Your issues existed before you updated. HA is now telling you about the issues. So all that changed this release was letting you know about supervised unsupported issues. Had you checked the system health page prior to updating, you would have seen these issues as well.
Read this post for the directions to the two places places you can look after rollback. Read this post for a detailed explanation on why updating to 2022.11 did not change whether or not your system was supported.
Also please move further discussion about this to that thread so the thread doesn’t get hijacked by things unrelated to the release again.
I’ve run into similar issues after updating to the 2022.11 release. My HA instance is a supervised version on a Raspbian Bullseye installation. Some of the issues were easy to resolve, here’s what I did:
AppArmor
Make sure apparmor is installed (it was already for me) and enable it with a kernel boot parameter. E.g. if you are running HA on a Raspberry Pi add “apparmor=1 security=apparmor” to /boot/cmdline.txt
Systemd-Resolved
Enable the systemd-resolved service “systemctl enable systemd-resolved.service && systemctl start systemd-resolved”.

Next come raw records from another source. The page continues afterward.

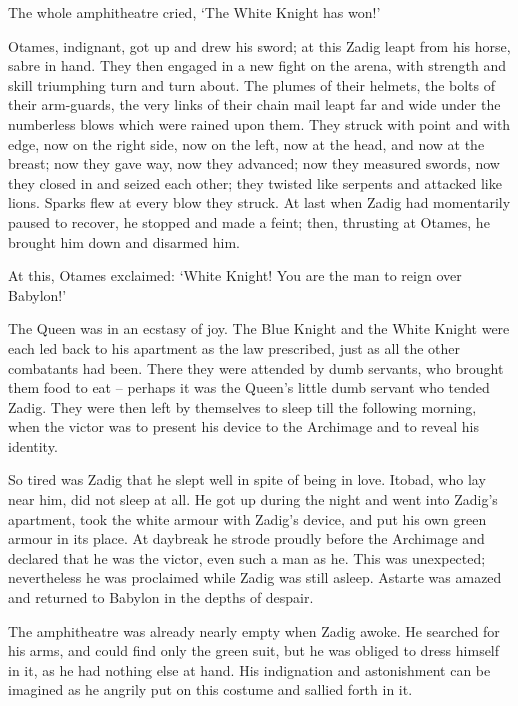 \documentclass{article}
\begin{document}
\begin{center}
The whole amphitheatre cried, `The White Knight has won!' 

Otames, indignant, got up and drew his sword; at this Zadig leapt from his horse, 
sabre in hand. They then engaged in a new fight on the arena, with strength and 
skill triumphing turn and turn about. The plumes of their helmets, the bolts of 
their arm-guards, the very links of their chain mail leapt far and wide under the 
numberless blows which were rained upon them. They struck with point and with edge, 
now on the right side, now on the left, now at the head, and now at the breast; 
now they gave way, now they advanced; now they measured swords, now they closed 
in and seized each other; they twisted like serpents and attacked like lions. Sparks 
flew at every blow they struck. At last when Zadig had momentarily paused to recover, 
he stopped and made a feint; then, thrusting at Otames, he brought him down and 
disarmed him. 

At this, Otames exclaimed: `White Knight! You are the man to reign over Babylon!' 

The Queen was in an ecstasy of joy. The Blue Knight and the White Knight were each 
led back to his apartment as the law prescribed, just as all the other combatants 
had been. There they were attended by dumb servants, who brought them food to eat 
– perhaps it was the Queen's little dumb servant who tended Zadig. They were 
then left by themselves to sleep till the following morning, when the victor was 
to present his device to the Archimage and to reveal his identity. 

So tired was Zadig that he slept well in spite of being in love. Itobad, who lay 
near him, did not sleep at all. He got up during the night and went into Zadig's 
apartment, took the white armour with Zadig's device, and put his own green armour 
in its place. At daybreak he strode proudly before the Archimage and declared that 
he was the victor, even such a man as he. This was unexpected; nevertheless he 
was proclaimed while Zadig was still asleep. Astarte was amazed and returned to 
Babylon in the depths of despair. 

The amphitheatre was already nearly empty when Zadig awoke. He searched for his 
arms, and could find only the green suit, but he was obliged to dress himself in 
it, as he had nothing else at hand. His indignation and astonishment can be imagined 
as he angrily put on this costume and sallied forth in it. 


\end{center}
\end{document}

You can check if it’s working with e.g. “systemd-resolve home-assistant.io”.
CGroup version
I was using docker (unknowningly) with CGroup version 2, which is still not fully supported. Seemed to work fine, though. Nevertheless, you can force version 1 with a kernel parameter in /boot/cmdline.txt, add “systemd.unified_cgroup_hierarchy=0”.
You can also check your version with “grep cgroup /proc/mounts”, it will print “cgroup” for version 1 and “cgroup2” for version 2 in the first column.
After a reboot the corresponding warnings were gone. Still working on the Sytemd Journal issue…
my system is bullseye with home assistant in a docker (pi3 running ssd)
i putty ssh into my system.
appamor wasnt running, docs say add to grub, that didnt work for me, it needed to be added to /boot/cmdline.txt
lsm=apparmor apparmor=1 security=apparmor
i also needed to set cggroup to use 1 by setting the unified_cgroup_hierarchy to 0
systemd.unified_cgroup_hierarchy=0
my cmdline.txt looks like this
lsm=apparmor apparmor=1 security=apparmor console=serial0,115200 console=tty1 root=PARTUUID=6c586e13-02 rootfstype=ext4 elevator=deadline fsck.repair=yes rootwait systemd.unified_cgroup_hierarchy=0
you can edit yours
sudo vi /boot/cmdline.txt
press i to insert
make your changes then press esc
type :wq! to write and quit
sudo reboot
This is not true in my case… My system was healthy and supported Rpi 4 with Debian everything up 2 date. But after update it complaint about systems journal stuff
I thought the same but just downgrade, you’ll see the issue is still there. It’s coming from the most recent supervisor. The health page is buried, so you don’t see the issue unless you go to that page. All that changed 2022.11 was that they added these items to the repair page. So now you’re just getting notifications of the issues that already existed.
As for the other issue, I’m fairly certain people aren’t reading the errors and responses of the calls when using the documents. Iirc, I had to perform some extra actions because the CLI told me to do so. I had to fix a few installs and update a few Libs. If you pay attention to the command responses you should be good.